Part of this is due to people’s increasing dependence on technology to supplement or replace their natural senses. Telescopes and microscopes, for example, are uncovering hitherto unexplored worlds.

However, because planned technologies are so powerful, it is easy to overlook the performance of our natural tools, particularly the sense organ, immediately in front of our eyes.

Locusts are grasshoppers that have earned a distinct name thanks to their social, swarm-forming behavior.
Locusts are grasshoppers that have earned a distinct name thanks to their social, swarm-forming behavior. (Image: Derrick L. Turner via MSU)

Why are locusts used?

Locusts, like fruit flies, have long functioned as model organisms in the scientific community, according to Professor Saha and his colleagues. 
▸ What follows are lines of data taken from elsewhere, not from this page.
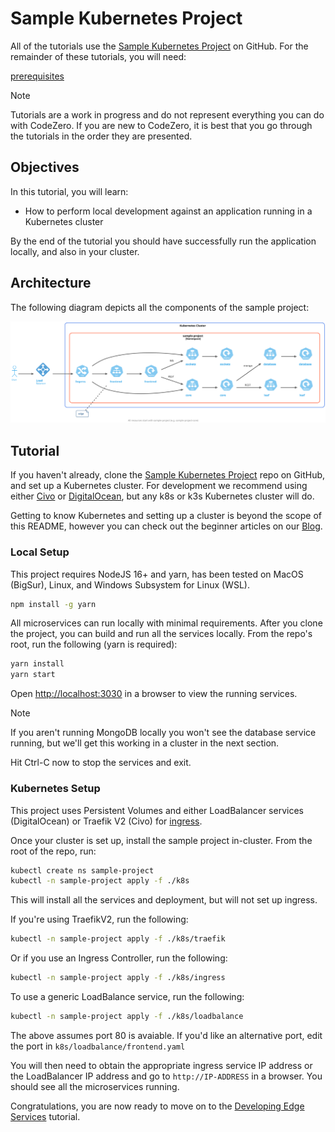 # Sample Kubernetes Project

All of the tutorials use the [Sample Kubernetes Project](https://github.com/c6o/sample-project) on GitHub. For the remainder of these tutorials, you will need:

[prerequisites](_fragments/prerequisites.md ':include')

> [!Note]
> Tutorials are a work in progress and do not represent everything you can do with CodeZero. If you are new to CodeZero, it is best that you go through the tutorials in the order they are presented.

## Objectives

In this tutorial, you will learn:

* How to perform local development against an application running in a Kubernetes cluster

By the end of the tutorial you should have successfully run the application locally, and also in your cluster.

## Architecture

The following diagram depicts all the components of the sample project:

![Simple Architecture](../_media/architecture/sample-architecture.svg)

## Tutorial

If you haven't already, clone the [Sample Kubernetes Project](https://github.com/c6o/sample-project) repo on GitHub, and set up a Kubernetes cluster. For development we recommend using either [Civo](https://civo.com) or [DigitalOcean](https://digitalocean.com), but any k8s or k3s Kubernetes cluster will do.

Getting to know Kubernetes and setting up a cluster is beyond the scope of this README, however you can check out the beginner articles on our [Blog](https://blog.codezero.io/tag/learning/).

### Local Setup

This project requires NodeJS 16+ and yarn, has been tested on MacOS (BigSur), Linux, and Windows Subsystem for Linux (WSL).

```bash
npm install -g yarn
```

All microservices can run locally with minimal requirements. After you clone the project, you can build and run all the services locally. From the repo's root, run the following (yarn is required):

```bash
yarn install
yarn start
```

Open [http://localhost:3030](http://localhost:3030) in a browser to view the running services.

> [!Note]
> If you aren't running MongoDB locally you won't see the database service running, but we'll get this working in a cluster in the next section.

Hit Ctrl-C now to stop the services and exit.

### Kubernetes Setup

This project uses Persistent Volumes and either LoadBalancer services (DigitalOcean) or Traefik V2 (Civo) for [ingress](https://kubernetes.io/docs/concepts/services-networking/ingress/).

Once your cluster is set up, install the sample project in-cluster. From the root of the repo, run:

```bash
kubectl create ns sample-project
kubectl -n sample-project apply -f ./k8s
```

This will install all the services and deployment, but will not set up ingress.

If you're using TraefikV2, run the following:

```bash
kubectl -n sample-project apply -f ./k8s/traefik
```

Or if you use an Ingress Controller, run the following:

```bash
kubectl -n sample-project apply -f ./k8s/ingress
```

To use a generic LoadBalance service, run the following:

```bash
kubectl -n sample-project apply -f ./k8s/loadbalance
```

The above assumes port 80 is avaiable. If you'd like an alternative port, edit the port in `k8s/loadbalance/frontend.yaml`

You will then need to obtain the appropriate ingress service IP address or the LoadBalancer IP address and go to `http://IP-ADDRESS` in a browser. You should see all the microservices running.

Congratulations, you are now ready to move on to the [Developing Edge Services](/tutorials/edge.md) tutorial.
Modern study has a good understanding of their olfactory receptors and associated brain activity. Furthermore, locusts are bigger and stronger than fruit flies.

According to the researchers, these qualities make locusts perfect study subjects. On a more practical level, the researchers observed that attaching electrodes to locust brains was simple. 

The insects’ reactions to gas samples generated by healthy and malignant cells were subsequently recorded. 

The signals were then utilized to construct chemical profiles of the various cells.

In 2020, Professor Saha led a similar research project at Washington University in St. Louis. He was working on creating bomb-detecting technology employing locusts at the time. 


Although the scientists concentrated on oral cancers, they believe this technique may be used for any disease that delivers compounds into the breath, including most malignancies. 

They want to build portable sensors that can evaluate volatile cancer biomarkers before other, more intrusive tests can identify the disease by exploiting information recorded from locust brain activity.